The 2025 college football season is in the books, and for Oklahoma, Year 4 under Brent Venables offered a clear sign: the Sooners are trending in the right direction. While they didn’t end the year hoisting the national championship trophy, a 10-3 finish, a return to the College Football Playoff for the first time since 2019, and a 13th-place ranking in the final AP Poll mark a significant step forward for a program that’s been rebuilding under Venables’ watch.
Let’s be clear - this was a pivotal year for Oklahoma. It was their first full season in the SEC gauntlet, and they held their own with a 6-2 conference record.
That’s no small feat in a league that routinely churns out national contenders. But what really set this Sooners team apart was something we haven’t said about Oklahoma in quite some time: defense.
Yes, defense - and not just “good for the Big 12” defense. We’re talking about a unit that led the SEC in several key categories and ranked among the best in the nation.

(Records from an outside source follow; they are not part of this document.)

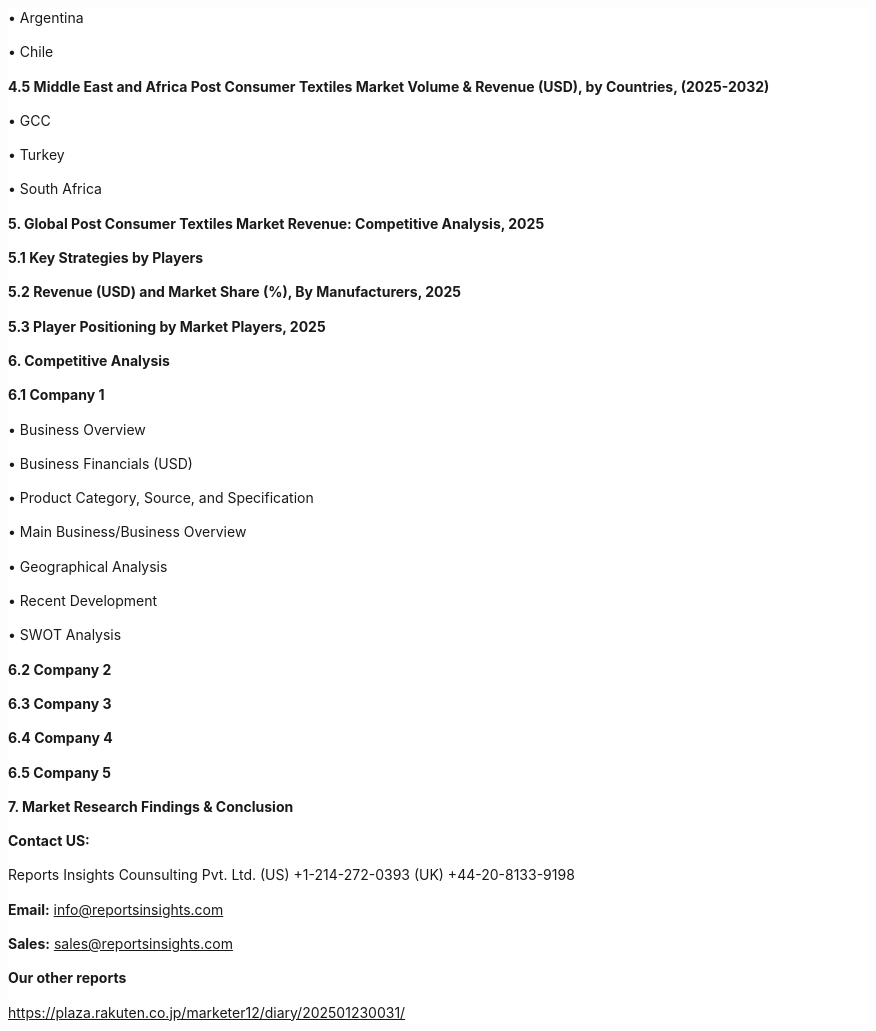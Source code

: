 • Argentina

• Chile

<strong>4.5 Middle East and Africa Post Consumer Textiles Market Volume &amp; Revenue (USD), by Countries, (2025-2032)</strong>

• GCC

• Turkey

• South Africa

<strong>5. Global Post Consumer Textiles Market Revenue: Competitive Analysis, 2025</strong>

<strong>5.1 Key Strategies by Players</strong>

<strong>5.2 Revenue (USD) and Market Share (%), By Manufacturers, 2025</strong>

<strong>5.3 Player Positioning by Market Players, 2025</strong>

<strong>6. Competitive Analysis</strong>

<strong>6.1 Company 1</strong>

• Business Overview

• Business Financials (USD)

• Product Category, Source, and Specification

• Main Business/Business Overview

• Geographical Analysis

• Recent Development

• SWOT Analysis

<strong>6.2 Company 2</strong>

<strong>6.3 Company 3</strong>

<strong>6.4 Company 4</strong>

<strong>6.5 Company 5</strong>

<strong>7. Market Research Findings &amp; Conclusion</strong>

<strong>Contact US:</strong>

Reports Insights Counsulting Pvt. Ltd.
(US) +1-214-272-0393
(UK) +44-20-8133-9198
<p class=""""><b>Email:</b> <a href=mailto:info@reportsinsights.com>info@reportsinsights.com</a></p>
<p class=""""><b>Sales:</b> <a href=mailto:sales@reportsinsights.com>sales@reportsinsights.com</a></p>

<strong>Our other reports</strong>

<a href=https://plaza.rakuten.co.jp/marketer12/diary/202501230031/>https://plaza.rakuten.co.jp/marketer12/diary/202501230031/</a>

Venables, who took back defensive play-calling duties this season, put his fingerprints all over this group. The result?
A defense that played fast, physical, and smart - the kind of unit that kept Oklahoma in games even when the offense struggled to find its footing.
And struggle it did, at least at times. Under first-year offensive coordinator Ben Arbuckle, the Sooners made some modest strides from the previous year, but consistency was hard to come by.
The passing game showed flashes, but the run game regressed, and the offense as a whole never quite clicked into high gear. It was an uneven season on that side of the ball, and it showed - especially in the playoff loss to Alabama, where Oklahoma bowed out in the first round in a rematch that didn’t go their way.
Still, there’s no ignoring the progress. This was the second 10-win season in four years under Venables, and it marked the program’s highest final AP ranking since 2021.
More importantly, it felt like the foundation of something sustainable. The defense has an identity now - one built on Venables’ aggressive, disciplined philosophy - and with another offseason to refine the offense under Arbuckle, there’s reason to believe the Sooners can become a more complete team in 2026.
The numbers back it up. In the final statistical breakdown of the season, Oklahoma showed marked improvement across all three phases of the game compared to the previous three years.
Defensively, they were elite. Special teams were solid.
Offensively, there’s still work to be done - but even that unit showed signs of life in key stretches.
Bottom line: 2025 was a season of validation for Brent Venables. The Sooners proved they can compete in the SEC, they made it back to the playoff, and they did it with a defensive identity that hasn’t been seen in Norman in years. There’s still another level to reach, but for the first time in a while, Oklahoma fans can see the path clearly - and it’s leading back toward national relevance.